Today we wrap up the book of Nahum and see what the Lord has to say to the Assyrians, especially the residents of Nineveh. As we ended our last time together in the middle of verse 15, Nahum was encouraging the Ninevites to do everything they could to prepare for battle. The encouragement was a mockery and taunt, of course – nothing could prepare them to stand against the Lord.
In the second half of verse 15, Nahum continues his taunt, encouraging the Ninevites (and Assyrians) to multiply like locusts and grasshoppers, enough people to swarm whatever land they choose to occupy.
In fact, the Assyrians had done just that – and Nahum says that the Assyrian traders and merchants had become too many to count (more numerous than the stars in the sky – v. 16).
While that might seem like the Assyrians had economic domination as well as military domination over much of the known world at that time, there was a huge problem.
The Assyrian people had gotten greedy and started living for themselves.
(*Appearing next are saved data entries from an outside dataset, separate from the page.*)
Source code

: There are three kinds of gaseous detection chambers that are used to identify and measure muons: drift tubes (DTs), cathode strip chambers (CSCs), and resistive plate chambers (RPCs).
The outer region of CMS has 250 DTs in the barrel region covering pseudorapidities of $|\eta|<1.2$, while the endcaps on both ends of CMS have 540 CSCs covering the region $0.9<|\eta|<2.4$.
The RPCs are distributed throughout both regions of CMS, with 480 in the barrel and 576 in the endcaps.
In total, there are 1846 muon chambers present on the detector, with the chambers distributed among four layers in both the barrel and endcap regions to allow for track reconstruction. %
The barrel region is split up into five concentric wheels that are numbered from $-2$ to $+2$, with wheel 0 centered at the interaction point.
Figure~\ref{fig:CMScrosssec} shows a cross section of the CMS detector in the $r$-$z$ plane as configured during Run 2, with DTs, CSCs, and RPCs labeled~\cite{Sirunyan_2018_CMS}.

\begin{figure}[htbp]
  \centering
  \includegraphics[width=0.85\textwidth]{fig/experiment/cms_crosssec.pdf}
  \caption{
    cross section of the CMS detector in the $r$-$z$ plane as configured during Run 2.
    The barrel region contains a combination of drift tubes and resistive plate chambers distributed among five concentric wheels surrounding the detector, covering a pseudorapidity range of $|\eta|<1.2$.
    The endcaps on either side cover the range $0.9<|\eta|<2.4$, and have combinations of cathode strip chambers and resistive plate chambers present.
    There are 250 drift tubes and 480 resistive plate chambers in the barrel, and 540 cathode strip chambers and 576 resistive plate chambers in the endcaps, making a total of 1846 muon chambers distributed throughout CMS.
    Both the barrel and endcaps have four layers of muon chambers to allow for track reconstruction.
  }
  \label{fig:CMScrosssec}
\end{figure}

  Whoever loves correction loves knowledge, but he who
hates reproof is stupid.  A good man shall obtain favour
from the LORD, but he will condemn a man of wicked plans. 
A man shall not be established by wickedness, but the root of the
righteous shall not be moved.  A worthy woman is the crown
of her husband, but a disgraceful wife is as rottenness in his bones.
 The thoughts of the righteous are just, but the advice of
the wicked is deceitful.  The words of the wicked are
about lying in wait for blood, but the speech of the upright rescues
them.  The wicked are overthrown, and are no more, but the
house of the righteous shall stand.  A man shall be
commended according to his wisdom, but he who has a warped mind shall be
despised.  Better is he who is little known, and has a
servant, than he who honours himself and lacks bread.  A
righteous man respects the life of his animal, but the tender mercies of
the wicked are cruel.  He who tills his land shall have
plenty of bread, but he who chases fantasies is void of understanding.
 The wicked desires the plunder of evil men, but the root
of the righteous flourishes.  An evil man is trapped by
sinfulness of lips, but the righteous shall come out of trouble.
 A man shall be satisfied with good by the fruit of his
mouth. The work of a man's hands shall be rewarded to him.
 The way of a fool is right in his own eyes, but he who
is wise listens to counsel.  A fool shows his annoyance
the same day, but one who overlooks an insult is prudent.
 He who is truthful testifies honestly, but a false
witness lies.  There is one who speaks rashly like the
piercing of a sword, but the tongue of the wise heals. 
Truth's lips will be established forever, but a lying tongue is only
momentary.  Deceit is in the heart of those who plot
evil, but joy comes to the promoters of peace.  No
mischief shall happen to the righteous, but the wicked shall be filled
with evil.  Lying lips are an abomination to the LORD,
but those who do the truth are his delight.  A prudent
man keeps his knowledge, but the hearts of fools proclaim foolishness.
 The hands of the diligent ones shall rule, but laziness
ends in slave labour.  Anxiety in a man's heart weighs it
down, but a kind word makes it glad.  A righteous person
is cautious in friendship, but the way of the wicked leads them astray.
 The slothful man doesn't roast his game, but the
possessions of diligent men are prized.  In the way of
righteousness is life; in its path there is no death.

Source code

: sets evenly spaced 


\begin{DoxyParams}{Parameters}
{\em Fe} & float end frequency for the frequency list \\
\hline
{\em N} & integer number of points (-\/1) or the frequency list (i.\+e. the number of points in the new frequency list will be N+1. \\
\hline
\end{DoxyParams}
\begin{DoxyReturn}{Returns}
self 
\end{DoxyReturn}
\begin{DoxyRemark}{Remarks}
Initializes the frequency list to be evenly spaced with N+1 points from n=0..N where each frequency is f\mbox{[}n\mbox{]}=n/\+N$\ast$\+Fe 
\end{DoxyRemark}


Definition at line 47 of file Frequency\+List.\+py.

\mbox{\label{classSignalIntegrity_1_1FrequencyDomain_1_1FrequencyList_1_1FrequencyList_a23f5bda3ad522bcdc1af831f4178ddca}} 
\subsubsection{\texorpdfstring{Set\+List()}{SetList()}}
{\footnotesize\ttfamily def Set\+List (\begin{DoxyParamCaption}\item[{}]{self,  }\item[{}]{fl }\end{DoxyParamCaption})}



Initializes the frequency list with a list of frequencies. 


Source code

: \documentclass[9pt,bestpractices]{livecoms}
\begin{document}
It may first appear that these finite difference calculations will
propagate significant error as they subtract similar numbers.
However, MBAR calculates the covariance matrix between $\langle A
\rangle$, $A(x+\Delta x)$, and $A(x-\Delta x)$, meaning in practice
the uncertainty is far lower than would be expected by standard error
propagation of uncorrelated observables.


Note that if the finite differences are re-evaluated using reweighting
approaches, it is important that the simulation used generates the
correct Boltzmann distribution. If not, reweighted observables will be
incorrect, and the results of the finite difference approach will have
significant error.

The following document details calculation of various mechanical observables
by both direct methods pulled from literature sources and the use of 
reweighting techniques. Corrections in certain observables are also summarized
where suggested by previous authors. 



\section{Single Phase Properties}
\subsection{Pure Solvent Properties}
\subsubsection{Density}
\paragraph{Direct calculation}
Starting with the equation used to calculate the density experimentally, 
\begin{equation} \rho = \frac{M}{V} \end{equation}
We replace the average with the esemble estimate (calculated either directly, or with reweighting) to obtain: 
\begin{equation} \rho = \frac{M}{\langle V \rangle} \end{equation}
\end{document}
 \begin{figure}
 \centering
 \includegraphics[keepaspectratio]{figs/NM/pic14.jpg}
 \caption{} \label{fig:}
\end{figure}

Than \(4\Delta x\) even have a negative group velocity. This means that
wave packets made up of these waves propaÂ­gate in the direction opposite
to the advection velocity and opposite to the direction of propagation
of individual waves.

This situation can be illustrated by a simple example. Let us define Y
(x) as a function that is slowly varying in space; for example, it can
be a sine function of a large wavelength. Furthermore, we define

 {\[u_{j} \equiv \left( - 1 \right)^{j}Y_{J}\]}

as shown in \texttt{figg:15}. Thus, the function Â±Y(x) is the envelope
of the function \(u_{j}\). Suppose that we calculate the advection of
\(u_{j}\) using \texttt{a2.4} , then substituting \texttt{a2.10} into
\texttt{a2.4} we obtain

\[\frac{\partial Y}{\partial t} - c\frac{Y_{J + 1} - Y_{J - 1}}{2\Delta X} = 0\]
Verse 16 gives us the first hint of this problem… the merchants who were “more numerous than the stars in the sky” were now locusts that strip the land, then fly away. The loyalty to the Assyrian kingdom and to the king was gone – they were living for themselves.
Verse 17 continues this theme – the military and political leaders were loyal to their country and to the king as long as they were dependent on them. Once they were able to be independent of them, they disappeared like the locusts.
In verse 18, we see the problem was not isolated to the military and political rulers in Assyria. The local officials (signified by shepherds) and the extended royal family (the nobles) also were not paying attention to what was happening – they were caught up in their own pursuits of pleasure. Last but not least, the king of Assyria had no idea that his kingdom was about to collapse.
Even with Nahum’s warning, it was too late to do anything about it. There was no one to gather the sheep (ordinary citizens, military, political rulers, everyone) back again.
Verse 19 is the end note, the summary of Nahum’s commentary. Assyria’s dominant power and reign of evil are over, never to be resurrected or restarted again.
In fact, there is no one that will come to the Assyrians’ rescue – people will rejoice and clap their hands in joy, not mourn the loss of Assyria because all (even nations that were friendly to the Assyrians) have felt the horror and inhumanity of their evil ways.
As we learned in the introduction to the book of Nahum, there are many parallels between this book and the book of Jonah. One similarity, in particular, is that the book of Jonah and the book of Nahum both end with a question.
In the book of Jonah, God questions Jonah’s hatred of the Ninevites and wonders why Jonah was not rejoicing when God withheld His judgment when the Ninevites repented. Here we see God’s grace and mercy and love being demonstrated when people turn to Him.
In the book of Nahum, we see God ask who had been exempt from the Assyrians’ endless cruelty and injustices and inhumane treatment? The implied answer is no one. And for these heinous acts, the Lord would bring justice and judgment. Here we see God’s righteousness and wrath against sin revealed.
In both the books of Jonah and Nahum, we see the character and attributes of God revealed. God is kind, loving, and merciful, and He is also all-powerful and just and righteous and holy and takes action against sin.
May we remember that God is sovereign, even in the midst of injustice and rampant sin.
May we choose to live our lives to honor, obey, and glorify Him and Him alone, and not for ourselves and our own selfish motives.